600 members of the Bavyeyi producer group

Altitude

1800 masl

Variety

Local bourbon varieties

Soil

Volcanic loam

Region

Ngozi Province, burundi

Process

Fully washed and dried on raised beds

Harvest

March - August

Certification

Conventional

Coffee Background

Jeanine Niyonzima-Aroian, the founder of JNP Coffee, is without a doubt one of the most influential individuals in Burundi coffee today.
Raised in the capital city of Bujumbura, Jeanine would go on to earn an MBA from Northwestern University’s prestigious Kellogg School, cycle through corporate America, and eventually reconnect with her birth country by founding Burundi Friends International, a not-for-profit funding educational and economic empowerment programs for rural Burundians, which is now in its 13th year.

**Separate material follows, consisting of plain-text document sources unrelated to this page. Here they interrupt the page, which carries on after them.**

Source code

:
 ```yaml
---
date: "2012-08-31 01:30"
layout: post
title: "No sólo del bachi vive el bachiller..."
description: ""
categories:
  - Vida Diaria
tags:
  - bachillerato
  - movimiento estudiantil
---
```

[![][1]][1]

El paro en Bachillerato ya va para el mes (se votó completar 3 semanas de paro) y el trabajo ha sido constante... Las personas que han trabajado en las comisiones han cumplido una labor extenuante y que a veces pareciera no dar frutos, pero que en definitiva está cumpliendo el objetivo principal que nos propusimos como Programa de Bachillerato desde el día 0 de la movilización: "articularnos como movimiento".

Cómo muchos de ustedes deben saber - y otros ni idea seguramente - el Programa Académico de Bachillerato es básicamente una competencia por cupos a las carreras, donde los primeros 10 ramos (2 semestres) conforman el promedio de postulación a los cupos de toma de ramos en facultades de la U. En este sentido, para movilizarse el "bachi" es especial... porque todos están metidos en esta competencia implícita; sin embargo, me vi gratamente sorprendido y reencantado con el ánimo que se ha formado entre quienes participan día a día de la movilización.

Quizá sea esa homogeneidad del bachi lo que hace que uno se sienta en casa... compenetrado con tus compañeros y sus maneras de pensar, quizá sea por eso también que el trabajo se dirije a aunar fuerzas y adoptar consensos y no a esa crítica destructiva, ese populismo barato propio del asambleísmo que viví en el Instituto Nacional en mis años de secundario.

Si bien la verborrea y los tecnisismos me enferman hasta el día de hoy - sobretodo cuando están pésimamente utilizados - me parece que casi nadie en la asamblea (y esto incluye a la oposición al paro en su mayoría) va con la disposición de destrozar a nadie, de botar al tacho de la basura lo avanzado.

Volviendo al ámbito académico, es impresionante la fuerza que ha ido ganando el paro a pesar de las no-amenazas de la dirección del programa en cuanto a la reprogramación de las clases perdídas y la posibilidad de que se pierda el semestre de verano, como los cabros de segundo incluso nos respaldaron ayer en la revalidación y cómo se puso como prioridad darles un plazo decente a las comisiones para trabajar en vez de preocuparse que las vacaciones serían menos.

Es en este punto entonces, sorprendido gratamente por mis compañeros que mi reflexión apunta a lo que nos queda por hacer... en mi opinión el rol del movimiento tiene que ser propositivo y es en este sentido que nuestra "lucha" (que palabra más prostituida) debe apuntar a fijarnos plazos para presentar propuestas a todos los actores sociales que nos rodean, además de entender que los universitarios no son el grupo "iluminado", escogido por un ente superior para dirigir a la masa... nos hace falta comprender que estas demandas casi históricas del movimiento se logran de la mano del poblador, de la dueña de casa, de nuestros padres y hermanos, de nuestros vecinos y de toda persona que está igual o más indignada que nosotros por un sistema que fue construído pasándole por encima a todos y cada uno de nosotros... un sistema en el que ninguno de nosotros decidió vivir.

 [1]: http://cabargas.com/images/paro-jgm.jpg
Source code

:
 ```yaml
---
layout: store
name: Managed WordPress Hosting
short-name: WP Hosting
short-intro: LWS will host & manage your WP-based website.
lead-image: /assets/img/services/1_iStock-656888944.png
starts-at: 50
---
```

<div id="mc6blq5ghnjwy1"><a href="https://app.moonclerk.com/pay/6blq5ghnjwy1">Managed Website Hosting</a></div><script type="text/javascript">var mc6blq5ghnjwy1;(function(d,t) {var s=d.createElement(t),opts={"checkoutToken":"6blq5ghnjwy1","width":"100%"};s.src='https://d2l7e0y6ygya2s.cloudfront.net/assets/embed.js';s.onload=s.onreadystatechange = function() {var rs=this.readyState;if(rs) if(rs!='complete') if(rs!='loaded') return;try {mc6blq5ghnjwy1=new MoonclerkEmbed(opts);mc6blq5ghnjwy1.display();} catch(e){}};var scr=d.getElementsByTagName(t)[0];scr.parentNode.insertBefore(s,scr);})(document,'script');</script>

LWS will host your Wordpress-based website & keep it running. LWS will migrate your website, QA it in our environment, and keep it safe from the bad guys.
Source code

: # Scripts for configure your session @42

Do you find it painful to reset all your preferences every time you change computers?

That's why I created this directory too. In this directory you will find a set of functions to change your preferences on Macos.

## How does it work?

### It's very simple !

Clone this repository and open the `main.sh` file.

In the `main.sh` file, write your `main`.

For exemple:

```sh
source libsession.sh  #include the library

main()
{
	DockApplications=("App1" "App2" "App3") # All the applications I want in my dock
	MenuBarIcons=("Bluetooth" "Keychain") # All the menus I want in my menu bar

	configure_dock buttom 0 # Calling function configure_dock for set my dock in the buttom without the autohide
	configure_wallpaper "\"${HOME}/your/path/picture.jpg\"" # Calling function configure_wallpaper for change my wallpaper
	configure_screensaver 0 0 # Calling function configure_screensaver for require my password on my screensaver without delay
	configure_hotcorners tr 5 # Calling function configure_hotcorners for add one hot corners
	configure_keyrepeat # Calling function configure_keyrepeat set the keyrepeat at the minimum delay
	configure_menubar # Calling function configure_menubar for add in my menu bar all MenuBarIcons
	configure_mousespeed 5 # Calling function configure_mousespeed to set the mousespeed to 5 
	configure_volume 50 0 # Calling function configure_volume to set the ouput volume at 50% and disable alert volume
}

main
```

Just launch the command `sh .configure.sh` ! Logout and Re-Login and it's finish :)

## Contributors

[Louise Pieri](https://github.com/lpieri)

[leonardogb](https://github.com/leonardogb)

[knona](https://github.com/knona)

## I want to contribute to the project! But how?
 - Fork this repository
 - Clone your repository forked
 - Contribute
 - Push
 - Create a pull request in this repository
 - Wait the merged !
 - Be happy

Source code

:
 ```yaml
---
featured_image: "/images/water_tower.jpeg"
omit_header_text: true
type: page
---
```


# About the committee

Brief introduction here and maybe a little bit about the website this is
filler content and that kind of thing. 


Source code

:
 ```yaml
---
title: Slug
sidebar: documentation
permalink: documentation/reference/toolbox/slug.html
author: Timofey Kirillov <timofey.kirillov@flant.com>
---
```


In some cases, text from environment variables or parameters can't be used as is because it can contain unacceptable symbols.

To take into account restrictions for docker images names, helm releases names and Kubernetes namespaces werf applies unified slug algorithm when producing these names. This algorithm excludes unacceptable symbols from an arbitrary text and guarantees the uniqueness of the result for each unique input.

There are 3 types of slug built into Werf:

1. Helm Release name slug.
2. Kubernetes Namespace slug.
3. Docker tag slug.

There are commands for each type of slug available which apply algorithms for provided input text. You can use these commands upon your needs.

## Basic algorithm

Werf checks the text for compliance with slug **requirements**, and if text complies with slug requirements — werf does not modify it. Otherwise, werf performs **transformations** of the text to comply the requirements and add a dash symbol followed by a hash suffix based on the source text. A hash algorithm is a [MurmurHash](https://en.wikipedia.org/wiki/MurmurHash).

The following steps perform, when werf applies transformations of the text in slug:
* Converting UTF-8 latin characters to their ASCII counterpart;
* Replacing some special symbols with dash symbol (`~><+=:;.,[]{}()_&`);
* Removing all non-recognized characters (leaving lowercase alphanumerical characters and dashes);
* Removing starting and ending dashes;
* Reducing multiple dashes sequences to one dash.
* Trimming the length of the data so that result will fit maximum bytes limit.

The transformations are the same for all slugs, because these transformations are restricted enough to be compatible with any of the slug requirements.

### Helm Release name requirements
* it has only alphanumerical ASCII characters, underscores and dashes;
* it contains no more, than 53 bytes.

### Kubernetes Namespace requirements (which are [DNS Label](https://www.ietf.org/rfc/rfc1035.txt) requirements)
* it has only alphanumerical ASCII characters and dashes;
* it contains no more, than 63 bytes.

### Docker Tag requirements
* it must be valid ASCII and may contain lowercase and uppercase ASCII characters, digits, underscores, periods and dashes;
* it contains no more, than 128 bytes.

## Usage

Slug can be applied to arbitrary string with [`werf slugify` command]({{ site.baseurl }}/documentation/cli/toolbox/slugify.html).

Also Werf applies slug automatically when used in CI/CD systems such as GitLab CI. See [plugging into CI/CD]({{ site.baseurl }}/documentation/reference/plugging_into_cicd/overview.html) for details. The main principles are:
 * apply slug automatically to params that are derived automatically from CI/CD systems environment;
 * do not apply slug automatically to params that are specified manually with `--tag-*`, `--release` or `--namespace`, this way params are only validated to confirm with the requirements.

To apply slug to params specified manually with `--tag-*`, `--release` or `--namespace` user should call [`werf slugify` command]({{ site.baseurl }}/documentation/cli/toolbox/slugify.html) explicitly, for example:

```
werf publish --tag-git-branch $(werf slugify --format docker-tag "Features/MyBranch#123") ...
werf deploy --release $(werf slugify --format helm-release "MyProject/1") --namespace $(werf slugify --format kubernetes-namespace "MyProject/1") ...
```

After a few years marketing Burundi coffees stateside for friends and family, Jeanine realized she had every reason to lead the business, and JNP Coffee was born.
Coffee grown in Ngozi Province has a special meaning for Jeanine, as that is where her mother grew up. Memories of her mother, leading the family’s coffee harvest to cover school fees, are woven into the name for this coffee. Bavyeyi in Kirundi translates to “parents,’’ a name given to honor the generations of hardworking parents, like Jeanine’s, whose labor in coffee (something many farming families either do not consume or cannot afford to consume) provides shelter, nourishment, and educational opportunities to their children. The producer group is women-owned and works closely with JNP Coffee’s trained Q Graders in Burundi on best quality practices and lot curation. Indeed, this coffee itself is comprised of five unique processing lots from different days throughout harvest.
Fully washed processing by the Bavyeyi group is as detailed as anywhere in Burundi where the best coffees are produced. Cherry is floated for density and visible defects prior to depulping and fermentation. After fermentation is complete the wet parchment is sorted by density in concrete washing channels. Drying takes place at first under shade, and then in open air with the parchment piled into pyramids, which are flattened and re-shaped each day as a form of incremental air exposure to slowly and evenly dry the coffee and lock in the final moisture.
JNP Coffee is highly focused on women’s empowerment, and along with a few local women’s rights advocates, supported the Burundi chapter of the International Women’s Coffee Alliance. IWCA farmer members in Burundi now number more than 2,000, whose coffee is differentiated by membership, marketed for its traceability and impact, and has generated end-of-year premiums. JNP Coffee has created additional programs to expand their farmer base and generate Dushime™ premiums. It seems they can’t expand fast enough. In Kayanza and Ngozi, the heart of the nation’s coffee production regions, competition for cherry can be fierce, so washing stations may pay well above the country’s minimum price to court premium harvests. JNP Coffee goes a step further, returning second payments to farmers and investing in opportunities for education and community building.